THE PROBLEM: Copy out all of the entries exactly as they appear.

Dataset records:
________________________________________

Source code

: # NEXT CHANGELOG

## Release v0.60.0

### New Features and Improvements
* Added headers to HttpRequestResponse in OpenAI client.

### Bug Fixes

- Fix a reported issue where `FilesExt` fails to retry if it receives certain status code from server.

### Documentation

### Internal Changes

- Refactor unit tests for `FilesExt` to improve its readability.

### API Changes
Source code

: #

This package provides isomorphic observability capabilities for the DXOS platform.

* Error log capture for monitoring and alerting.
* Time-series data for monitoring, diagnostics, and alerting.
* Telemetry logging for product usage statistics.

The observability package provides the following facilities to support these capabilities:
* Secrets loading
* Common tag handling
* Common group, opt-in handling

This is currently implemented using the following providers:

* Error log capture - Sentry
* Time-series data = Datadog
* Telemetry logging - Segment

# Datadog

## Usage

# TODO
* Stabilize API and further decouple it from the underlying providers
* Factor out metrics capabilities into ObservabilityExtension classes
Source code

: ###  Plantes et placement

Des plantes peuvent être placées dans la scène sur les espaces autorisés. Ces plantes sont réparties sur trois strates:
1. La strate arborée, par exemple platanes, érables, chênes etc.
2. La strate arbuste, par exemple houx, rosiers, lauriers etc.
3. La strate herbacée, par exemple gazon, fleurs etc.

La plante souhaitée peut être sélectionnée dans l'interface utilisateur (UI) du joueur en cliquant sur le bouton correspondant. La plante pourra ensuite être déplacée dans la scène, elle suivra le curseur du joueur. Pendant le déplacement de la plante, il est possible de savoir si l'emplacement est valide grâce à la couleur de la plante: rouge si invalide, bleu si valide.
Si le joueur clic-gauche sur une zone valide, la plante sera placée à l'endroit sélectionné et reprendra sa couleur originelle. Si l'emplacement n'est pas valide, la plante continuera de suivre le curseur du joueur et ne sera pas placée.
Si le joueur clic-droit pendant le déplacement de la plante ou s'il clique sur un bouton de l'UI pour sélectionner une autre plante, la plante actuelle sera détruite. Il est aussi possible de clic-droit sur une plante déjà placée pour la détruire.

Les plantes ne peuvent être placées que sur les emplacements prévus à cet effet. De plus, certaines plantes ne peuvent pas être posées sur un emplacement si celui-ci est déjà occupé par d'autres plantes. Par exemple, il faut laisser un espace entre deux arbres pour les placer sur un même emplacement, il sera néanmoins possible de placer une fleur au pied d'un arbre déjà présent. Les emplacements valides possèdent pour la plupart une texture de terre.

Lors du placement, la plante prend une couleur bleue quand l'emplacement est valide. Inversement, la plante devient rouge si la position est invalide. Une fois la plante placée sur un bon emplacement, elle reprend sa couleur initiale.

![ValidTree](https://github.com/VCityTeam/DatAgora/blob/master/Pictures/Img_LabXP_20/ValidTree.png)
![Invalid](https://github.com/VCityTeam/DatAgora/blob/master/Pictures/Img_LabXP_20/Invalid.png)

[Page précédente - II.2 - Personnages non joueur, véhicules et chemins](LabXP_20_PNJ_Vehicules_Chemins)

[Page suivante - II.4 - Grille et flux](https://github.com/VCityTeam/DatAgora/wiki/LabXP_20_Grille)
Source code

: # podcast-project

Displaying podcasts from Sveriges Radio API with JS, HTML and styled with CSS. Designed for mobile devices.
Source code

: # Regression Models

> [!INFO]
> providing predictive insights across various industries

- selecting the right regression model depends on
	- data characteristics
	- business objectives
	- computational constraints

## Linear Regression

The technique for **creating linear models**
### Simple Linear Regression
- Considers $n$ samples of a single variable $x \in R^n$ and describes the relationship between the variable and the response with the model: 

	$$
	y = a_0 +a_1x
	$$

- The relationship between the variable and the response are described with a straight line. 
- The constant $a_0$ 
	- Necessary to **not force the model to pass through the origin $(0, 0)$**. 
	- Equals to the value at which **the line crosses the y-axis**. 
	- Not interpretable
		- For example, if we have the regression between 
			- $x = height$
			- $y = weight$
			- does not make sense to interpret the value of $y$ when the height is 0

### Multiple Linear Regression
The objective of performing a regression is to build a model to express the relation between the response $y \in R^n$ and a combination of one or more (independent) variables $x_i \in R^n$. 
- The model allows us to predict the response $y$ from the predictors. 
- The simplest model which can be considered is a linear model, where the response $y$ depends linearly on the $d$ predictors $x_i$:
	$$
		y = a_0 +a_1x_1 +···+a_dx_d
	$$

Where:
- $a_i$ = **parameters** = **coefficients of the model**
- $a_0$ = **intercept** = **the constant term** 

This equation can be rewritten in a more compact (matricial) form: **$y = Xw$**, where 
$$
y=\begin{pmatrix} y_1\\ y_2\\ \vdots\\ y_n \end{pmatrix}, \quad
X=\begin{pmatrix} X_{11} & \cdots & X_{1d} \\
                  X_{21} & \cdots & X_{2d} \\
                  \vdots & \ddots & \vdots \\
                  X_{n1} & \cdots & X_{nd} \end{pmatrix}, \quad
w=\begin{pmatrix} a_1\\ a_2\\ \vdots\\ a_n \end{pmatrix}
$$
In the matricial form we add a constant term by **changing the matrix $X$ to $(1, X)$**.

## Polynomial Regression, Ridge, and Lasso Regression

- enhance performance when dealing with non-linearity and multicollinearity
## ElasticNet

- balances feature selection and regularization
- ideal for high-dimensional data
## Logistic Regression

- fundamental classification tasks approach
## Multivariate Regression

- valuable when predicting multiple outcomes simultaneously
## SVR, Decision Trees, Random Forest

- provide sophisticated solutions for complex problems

________________________________________

RESULT OF THIS TASK:
Source code

: # NEXT CHANGELOG

## Release v0.60.0

### New Features and Improvements
* Added headers to HttpRequestResponse in OpenAI client.

### Bug Fixes

- Fix a reported issue where `FilesExt` fails to retry if it receives certain status code from server.

### Documentation

### Internal Changes

- Refactor unit tests for `FilesExt` to improve its readability.

### API Changes
Source code

: #

This package provides isomorphic observability capabilities for the DXOS platform.

* Error log capture for monitoring and alerting.
* Time-series data for monitoring, diagnostics, and alerting.
* Telemetry logging for product usage statistics.

The observability package provides the following facilities to support these capabilities:
* Secrets loading
* Common tag handling
* Common group, opt-in handling

This is currently implemented using the following providers:

* Error log capture - Sentry
* Time-series data = Datadog
* Telemetry logging - Segment

# Datadog

## Usage

# TODO
* Stabilize API and further decouple it from the underlying providers
* Factor out metrics capabilities into ObservabilityExtension classes
Source code

: ###  Plantes et placement

Des plantes peuvent être placées dans la scène sur les espaces autorisés. Ces plantes sont réparties sur trois strates:
1. La strate arborée, par exemple platanes, érables, chênes etc.
2. La strate arbuste, par exemple houx, rosiers, lauriers etc.
3. La strate herbacée, par exemple gazon, fleurs etc.

La plante souhaitée peut être sélectionnée dans l'interface utilisateur (UI) du joueur en cliquant sur le bouton correspondant. La plante pourra ensuite être déplacée dans la scène, elle suivra le curseur du joueur. Pendant le déplacement de la plante, il est possible de savoir si l'emplacement est valide grâce à la couleur de la plante: rouge si invalide, bleu si valide.
Si le joueur clic-gauche sur une zone valide, la plante sera placée à l'endroit sélectionné et reprendra sa couleur originelle. Si l'emplacement n'est pas valide, la plante continuera de suivre le curseur du joueur et ne sera pas placée.
Si le joueur clic-droit pendant le déplacement de la plante ou s'il clique sur un bouton de l'UI pour sélectionner une autre plante, la plante actuelle sera détruite. Il est aussi possible de clic-droit sur une plante déjà placée pour la détruire.

Les plantes ne peuvent être placées que sur les emplacements prévus à cet effet. De plus, certaines plantes ne peuvent pas être posées sur un emplacement si celui-ci est déjà occupé par d'autres plantes. Par exemple, il faut laisser un espace entre deux arbres pour les placer sur un même emplacement, il sera néanmoins possible de placer une fleur au pied d'un arbre déjà présent. Les emplacements valides possèdent pour la plupart une texture de terre.

Lors du placement, la plante prend une couleur bleue quand l'emplacement est valide. Inversement, la plante devient rouge si la position est invalide. Une fois la plante placée sur un bon emplacement, elle reprend sa couleur initiale.

![ValidTree](https://github.com/VCityTeam/DatAgora/blob/master/Pictures/Img_LabXP_20/ValidTree.png)
![Invalid](https://github.com/VCityTeam/DatAgora/blob/master/Pictures/Img_LabXP_20/Invalid.png)

[Page précédente - II.2 - Personnages non joueur, véhicules et chemins](LabXP_20_PNJ_Vehicules_Chemins)

[Page suivante - II.4 - Grille et flux](https://github.com/VCityTeam/DatAgora/wiki/LabXP_20_Grille)
Source code

: # podcast-project

Displaying podcasts from Sveriges Radio API with JS, HTML and styled with CSS. Designed for mobile devices.
Source code

: # Regression Models

> [!INFO]
> providing predictive insights across various industries

- selecting the right regression model depends on
	- data characteristics
	- business objectives
	- computational constraints

## Linear Regression

The technique for **creating linear models**
### Simple Linear Regression
- Considers $n$ samples of a single variable $x \in R^n$ and describes the relationship between the variable and the response with the model: 

	$$
	y = a_0 +a_1x
	$$

- The relationship between the variable and the response are described with a straight line. 
- The constant $a_0$ 
	- Necessary to **not force the model to pass through the origin $(0, 0)$**. 
	- Equals to the value at which **the line crosses the y-axis**. 
	- Not interpretable
		- For example, if we have the regression between 
			- $x = height$
			- $y = weight$
			- does not make sense to interpret the value of $y$ when the height is 0

### Multiple Linear Regression
The objective of performing a regression is to build a model to express the relation between the response $y \in R^n$ and a combination of one or more (independent) variables $x_i \in R^n$. 
- The model allows us to predict the response $y$ from the predictors. 
- The simplest model which can be considered is a linear model, where the response $y$ depends linearly on the $d$ predictors $x_i$:
	$$
		y = a_0 +a_1x_1 +···+a_dx_d
	$$

Where:
- $a_i$ = **parameters** = **coefficients of the model**
- $a_0$ = **intercept** = **the constant term** 

This equation can be rewritten in a more compact (matricial) form: **$y = Xw$**, where 
$$
y=\begin{pmatrix} y_1\\ y_2\\ \vdots\\ y_n \end{pmatrix}, \quad
X=\begin{pmatrix} X_{11} & \cdots & X_{1d} \\
                  X_{21} & \cdots & X_{2d} \\
                  \vdots & \ddots & \vdots \\
                  X_{n1} & \cdots & X_{nd} \end{pmatrix}, \quad
w=\begin{pmatrix} a_1\\ a_2\\ \vdots\\ a_n \end{pmatrix}
$$
In the matricial form we add a constant term by **changing the matrix $X$ to $(1, X)$**.

## Polynomial Regression, Ridge, and Lasso Regression

- enhance performance when dealing with non-linearity and multicollinearity
## ElasticNet

- balances feature selection and regularization
- ideal for high-dimensional data
## Logistic Regression

- fundamental classification tasks approach
## Multivariate Regression

- valuable when predicting multiple outcomes simultaneously
## SVR, Decision Trees, Random Forest

- provide sophisticated solutions for complex problems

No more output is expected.